Still, this highly reputable show is for wholesalers only.  You must present the G.J.X. sticker to enter.  Some of the vendors are A.G.T.A. members but, for whatever reason, were not able to be part of the A.G.T.A. show.  Other vendors are grouped together by geographic origin such as the Idar-Oberstein group from Germany, famous for its magnificent stone cutting.

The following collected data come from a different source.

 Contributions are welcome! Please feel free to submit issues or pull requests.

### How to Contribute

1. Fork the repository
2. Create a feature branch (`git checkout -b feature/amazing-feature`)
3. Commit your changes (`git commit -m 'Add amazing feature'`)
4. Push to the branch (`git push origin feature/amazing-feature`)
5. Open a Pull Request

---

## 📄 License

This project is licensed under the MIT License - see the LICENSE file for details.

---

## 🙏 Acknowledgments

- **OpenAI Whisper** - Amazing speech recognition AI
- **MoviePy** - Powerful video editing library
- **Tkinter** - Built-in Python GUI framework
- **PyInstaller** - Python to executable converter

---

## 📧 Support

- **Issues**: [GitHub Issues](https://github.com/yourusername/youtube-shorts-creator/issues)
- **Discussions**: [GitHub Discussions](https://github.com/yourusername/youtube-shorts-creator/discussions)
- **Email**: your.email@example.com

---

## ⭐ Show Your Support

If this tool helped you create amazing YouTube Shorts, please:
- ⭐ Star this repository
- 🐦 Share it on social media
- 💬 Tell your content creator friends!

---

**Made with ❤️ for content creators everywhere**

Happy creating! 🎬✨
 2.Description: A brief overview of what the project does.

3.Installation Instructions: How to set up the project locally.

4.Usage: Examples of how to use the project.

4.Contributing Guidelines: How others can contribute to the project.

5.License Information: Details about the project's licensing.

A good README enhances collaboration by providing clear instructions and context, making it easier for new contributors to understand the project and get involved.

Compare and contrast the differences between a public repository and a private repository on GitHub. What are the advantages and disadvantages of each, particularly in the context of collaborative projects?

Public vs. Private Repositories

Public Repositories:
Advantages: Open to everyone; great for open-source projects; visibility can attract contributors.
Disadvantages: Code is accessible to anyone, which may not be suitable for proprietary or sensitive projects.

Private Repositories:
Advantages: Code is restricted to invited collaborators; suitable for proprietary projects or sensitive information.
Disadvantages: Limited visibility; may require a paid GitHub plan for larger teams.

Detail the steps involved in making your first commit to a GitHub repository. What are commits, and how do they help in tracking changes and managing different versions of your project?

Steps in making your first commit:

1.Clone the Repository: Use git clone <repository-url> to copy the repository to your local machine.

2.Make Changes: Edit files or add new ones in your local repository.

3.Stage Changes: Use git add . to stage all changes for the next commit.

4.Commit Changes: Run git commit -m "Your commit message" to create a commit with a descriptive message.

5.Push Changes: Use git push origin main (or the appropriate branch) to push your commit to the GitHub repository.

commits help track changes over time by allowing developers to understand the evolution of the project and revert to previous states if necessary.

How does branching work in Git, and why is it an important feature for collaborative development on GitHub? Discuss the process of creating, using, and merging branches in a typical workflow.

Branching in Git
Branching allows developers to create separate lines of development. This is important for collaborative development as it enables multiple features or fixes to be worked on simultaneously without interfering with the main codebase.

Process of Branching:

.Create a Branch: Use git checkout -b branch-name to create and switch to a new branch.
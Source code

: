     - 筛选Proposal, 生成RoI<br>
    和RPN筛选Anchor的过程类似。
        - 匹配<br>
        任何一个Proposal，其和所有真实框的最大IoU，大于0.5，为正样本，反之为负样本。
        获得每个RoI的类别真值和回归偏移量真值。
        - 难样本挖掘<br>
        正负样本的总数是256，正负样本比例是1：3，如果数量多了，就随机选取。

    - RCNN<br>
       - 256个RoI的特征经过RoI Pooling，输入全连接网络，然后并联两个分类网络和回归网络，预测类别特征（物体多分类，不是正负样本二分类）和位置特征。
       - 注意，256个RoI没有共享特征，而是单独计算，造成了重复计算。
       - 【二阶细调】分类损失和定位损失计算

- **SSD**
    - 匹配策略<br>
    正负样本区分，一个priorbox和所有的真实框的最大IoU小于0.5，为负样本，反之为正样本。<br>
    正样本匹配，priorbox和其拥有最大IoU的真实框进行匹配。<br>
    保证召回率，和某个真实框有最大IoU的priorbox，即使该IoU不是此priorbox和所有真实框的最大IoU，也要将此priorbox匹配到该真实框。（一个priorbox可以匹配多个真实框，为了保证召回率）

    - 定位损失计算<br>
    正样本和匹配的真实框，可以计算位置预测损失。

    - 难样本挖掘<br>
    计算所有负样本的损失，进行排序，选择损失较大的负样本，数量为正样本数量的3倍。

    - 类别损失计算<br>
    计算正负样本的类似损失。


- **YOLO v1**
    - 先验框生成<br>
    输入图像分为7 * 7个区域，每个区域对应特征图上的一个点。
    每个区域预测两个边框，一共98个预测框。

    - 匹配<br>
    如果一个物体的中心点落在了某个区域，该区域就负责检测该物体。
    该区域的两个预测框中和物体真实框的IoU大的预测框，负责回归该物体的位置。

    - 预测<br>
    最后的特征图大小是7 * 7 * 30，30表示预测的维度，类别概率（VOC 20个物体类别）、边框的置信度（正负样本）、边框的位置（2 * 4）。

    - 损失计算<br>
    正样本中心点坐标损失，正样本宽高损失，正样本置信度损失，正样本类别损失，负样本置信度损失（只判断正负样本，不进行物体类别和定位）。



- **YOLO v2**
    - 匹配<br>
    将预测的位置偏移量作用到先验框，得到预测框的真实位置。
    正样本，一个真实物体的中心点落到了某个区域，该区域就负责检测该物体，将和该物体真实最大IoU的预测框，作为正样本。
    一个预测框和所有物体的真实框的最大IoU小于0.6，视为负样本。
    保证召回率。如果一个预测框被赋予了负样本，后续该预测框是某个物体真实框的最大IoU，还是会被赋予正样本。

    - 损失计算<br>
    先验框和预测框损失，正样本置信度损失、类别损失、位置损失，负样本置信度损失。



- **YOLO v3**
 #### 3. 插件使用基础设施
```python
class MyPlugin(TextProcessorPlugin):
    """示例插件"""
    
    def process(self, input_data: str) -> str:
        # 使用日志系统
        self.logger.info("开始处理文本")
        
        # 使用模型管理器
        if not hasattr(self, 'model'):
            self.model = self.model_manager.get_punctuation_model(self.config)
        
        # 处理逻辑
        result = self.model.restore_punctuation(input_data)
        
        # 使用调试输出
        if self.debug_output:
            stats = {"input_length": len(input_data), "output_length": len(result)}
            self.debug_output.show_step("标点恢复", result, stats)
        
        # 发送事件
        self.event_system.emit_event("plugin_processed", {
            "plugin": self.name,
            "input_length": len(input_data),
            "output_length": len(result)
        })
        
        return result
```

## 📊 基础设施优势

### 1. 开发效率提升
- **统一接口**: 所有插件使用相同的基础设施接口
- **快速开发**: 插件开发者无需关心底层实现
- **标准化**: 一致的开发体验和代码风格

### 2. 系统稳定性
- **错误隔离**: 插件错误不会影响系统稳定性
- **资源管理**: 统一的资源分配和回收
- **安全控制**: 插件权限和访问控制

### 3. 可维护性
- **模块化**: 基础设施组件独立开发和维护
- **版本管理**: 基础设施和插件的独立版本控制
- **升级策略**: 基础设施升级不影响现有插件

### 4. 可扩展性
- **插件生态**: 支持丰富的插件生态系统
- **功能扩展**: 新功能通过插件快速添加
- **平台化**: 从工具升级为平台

It was there that I met a young gem cutter named Christopher Kreis.  Christopher travels with his mother and father to gem shows around the world, selling his creations.  Trained in traditional cutting methods, he felt that these methods limited the stones’ potential.  He wanted, like a sculptor, to bring out the natural beauty of each specimen.  This meant creating new styles of cutting that are actually patented under his name.  Creations such as “the fluid drop”, made from natural blue topaz, are the result.  Looking at the stone, you feel like you’re looking at a captured droplet of crystal clear water.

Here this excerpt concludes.